A strong dollar makes dollar-priced imports more expensive, in effect exporting U.S. inflation, while changes in expectations for U.S. Treasury yields can change global capital flows.

Fed policymakers will not be updating their quarterly economic projections at this week’s meeting, so any fresh guidance rests on the statement and Powell’s press conference.

The Fed made significant headway in lowering inflation back to its 2% target after it had surged to a 40-year high in 2022.

But progress has stalled this year, and even threatened to reverse, pushing central bank officials to downplay when rate cuts might begin.

As policymakers huddled in their closed-door session, new employment cost and housing data further undermined the outlook, though a Wednesday release showed labor market conditions continuing to ease.

The Employment Cost Index (ECI), an important measure of labor market conditions because it is measured quarterly and accounts for changes in the mix of occupations, rose at a 4.2% rate on a year-over-year basis in the first quarter, matching the rise in the fourth quarter and above what’s considered consistent with the Fed’s inflation target.

Two national measures of home prices also showed unexpected strength, a blow to longstanding Fed hopes that shelter inflation would ease and help lower the headline inflation rate.

The latest version of the Job Openings and Labor Turnover Survey, by contrast, showed the ratio between the number of job openings and the number of unemployed job seekers fell to 1.32, the lowest since the summer of 2021 and near the level common before the pandemic.

Still, incoming information has yet to break in the Fed’s favor.

“Recent data has not been what the Fed is looking for,” said Tuan Nguyen, a U.S. economist at RSM, with the ECI in particular perhaps steering policymakers towards a more hawkish view of recent data they still hope will prove a bump on the way to lower inflation as opposed to a sign that progress is stalling.

Investors in contracts tied to the Fed’s policy rate responded to the data by further pushing out their expectations of when it might fall, according to data from CME Group’s FedWatch Tool, with an initial quarter-percentage-point reduction at the central bank’s Sept. 17-18 meeting given about even odds as of Wednesday.

The likelihood that the benchmark rate won’t be cut at all from the current 5.25%-5.50% range this year was seen at roughly one in four – up from close to zero as of early April.

The Fed last raised rates in July, and while officials have said they’d be unlikely to hike again, Powell’s assessment of that issue at his press conference will be important – even if it is only to restate that the expectation is to simply leave the current policy rate in place for longer than anticipated.
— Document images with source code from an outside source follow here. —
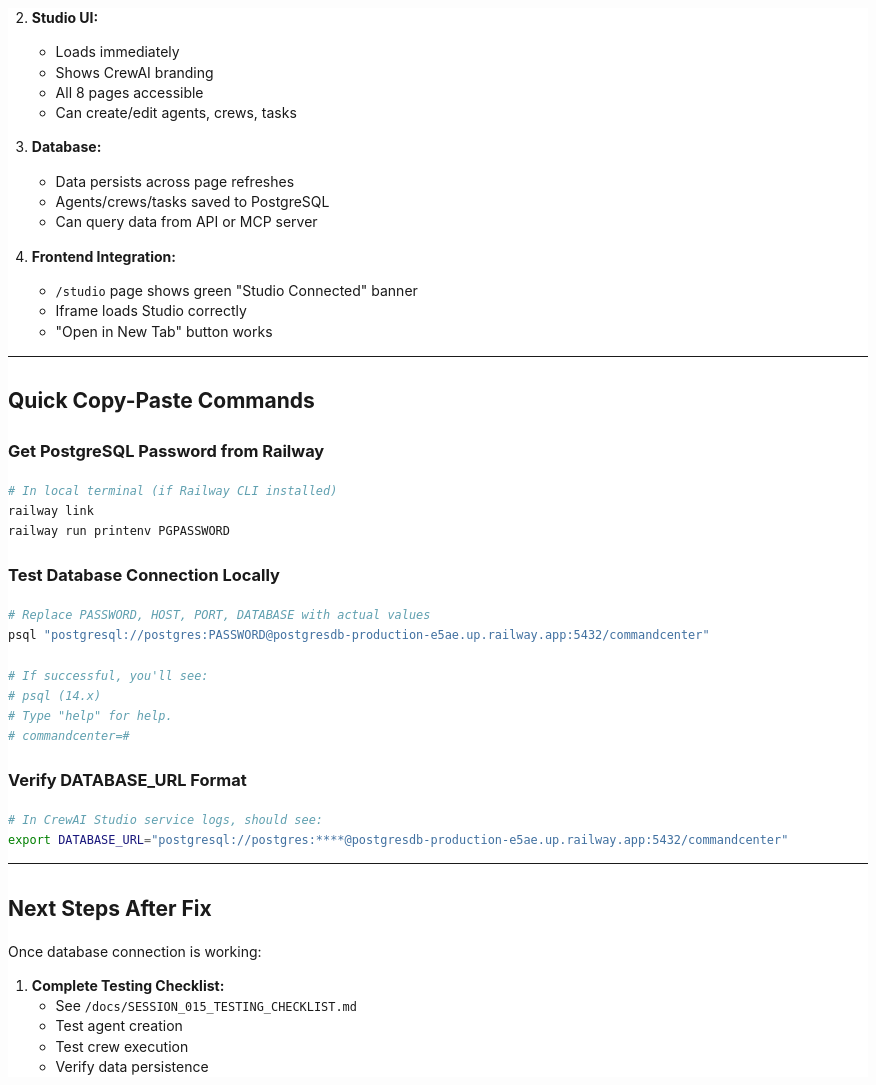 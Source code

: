 2. **Studio UI:**
   - Loads immediately
   - Shows CrewAI branding
   - All 8 pages accessible
   - Can create/edit agents, crews, tasks

3. **Database:**
   - Data persists across page refreshes
   - Agents/crews/tasks saved to PostgreSQL
   - Can query data from API or MCP server

4. **Frontend Integration:**
   - `/studio` page shows green "Studio Connected" banner
   - Iframe loads Studio correctly
   - "Open in New Tab" button works

---

## Quick Copy-Paste Commands

### Get PostgreSQL Password from Railway
```bash
# In local terminal (if Railway CLI installed)
railway link
railway run printenv PGPASSWORD
```

### Test Database Connection Locally
```bash
# Replace PASSWORD, HOST, PORT, DATABASE with actual values
psql "postgresql://postgres:PASSWORD@postgresdb-production-e5ae.up.railway.app:5432/commandcenter"

# If successful, you'll see:
# psql (14.x)
# Type "help" for help.
# commandcenter=#
```

### Verify DATABASE_URL Format
```bash
# In CrewAI Studio service logs, should see:
export DATABASE_URL="postgresql://postgres:****@postgresdb-production-e5ae.up.railway.app:5432/commandcenter"
```

---

## Next Steps After Fix

Once database connection is working:

1. **Complete Testing Checklist:**
   - See `/docs/SESSION_015_TESTING_CHECKLIST.md`
   - Test agent creation
   - Test crew execution
   - Verify data persistence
“The recent data have clearly not given us greater confidence and instead indicate that it’s likely to take longer than expected to achieve that confidence” and proceed with rate cuts, Powell said on April 16 in what were his last public comments before this week’s meeting. “Right now, given the strength of the labor market and progress on inflation so far, it’s appropriate to allow restrictive policy further time to work.”